= Data records =
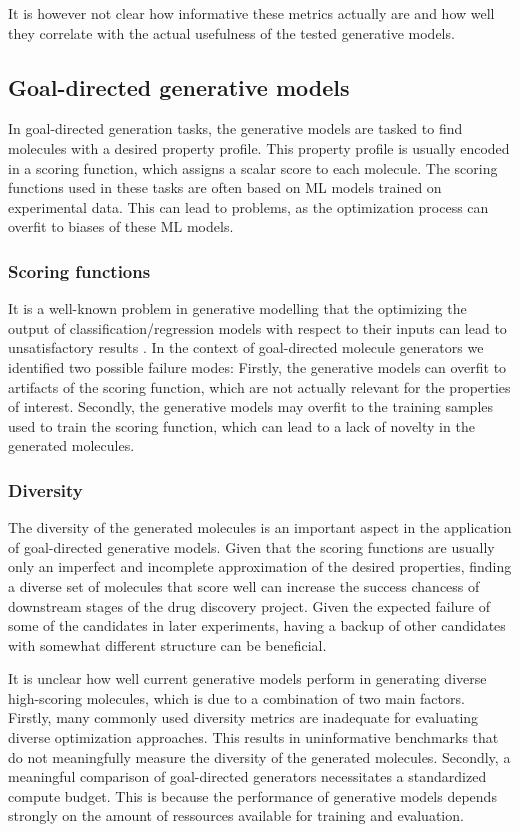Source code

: It is however not clear how informative these metrics actually are and how well
they correlate with the actual usefulness of the tested generative models.

\subsection{Goal-directed generative models\label{sec:eval-gen}}

In goal-directed generation tasks, the generative models are tasked to find
molecules with a desired property profile. This property profile is usually 
encoded in a scoring function, which assigns a scalar score to each molecule. 
The scoring functions used in these tasks are often based on ML models trained on experimental
data. This can lead to problems, as the optimization process can overfit to
biases of these ML models. 

\subsubsection{Scoring functions}
It is a well-known problem in generative modelling that the optimizing the
output of classification/regression models with respect to their inputs can lead
to unsatisfactory results \citep{todo}. In the context of goal-directed molecule
generators we identified two possible failure modes: Firstly, the generative
models can overfit to artifacts of the scoring function, which are not actually
relevant for the properties of interest. Secondly, the generative models may
overfit to the training samples used to train the scoring function, which can
lead to a lack of novelty in the generated molecules.

\subsubsection{Diversity}
The diversity of the generated molecules is an important aspect in the
application of goal-directed generative models. Given that the scoring functions
are usually only an imperfect and incomplete approximation of the desired
properties, finding a diverse set of molecules that score well can increase the
success chancess of downstream stages of the drug discovery project. Given the
expected failure of some of the candidates in later experiments, having a backup
of other candidates with somewhat different structure can be beneficial.

It is unclear how well current generative models perform in generating diverse
high-scoring molecules, which is due to a combination of two main factors. 
Firstly, many commonly used diversity metrics are inadequate for evaluating
diverse optimization approaches. This results in uninformative benchmarks that
do not meaningfully measure the diversity of the generated molecules. Secondly,
a meaningful comparison of goal-directed generators necessitates a standardized
compute budget. This is because the performance of generative models depends strongly 
on the amount of ressources available for training and evaluation.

= Goal of the exercise =
Only one span is to be repeated: the line with "of other candidates" through the final line of the entries above, word for word.

= Solution below =
of other candidates with somewhat different structure can be beneficial.

It is unclear how well current generative models perform in generating diverse
high-scoring molecules, which is due to a combination of two main factors. 
Firstly, many commonly used diversity metrics are inadequate for evaluating
diverse optimization approaches. This results in uninformative benchmarks that
do not meaningfully measure the diversity of the generated molecules. Secondly,
a meaningful comparison of goal-directed generators necessitates a standardized
compute budget. This is because the performance of generative models depends strongly 
on the amount of ressources available for training and evaluation.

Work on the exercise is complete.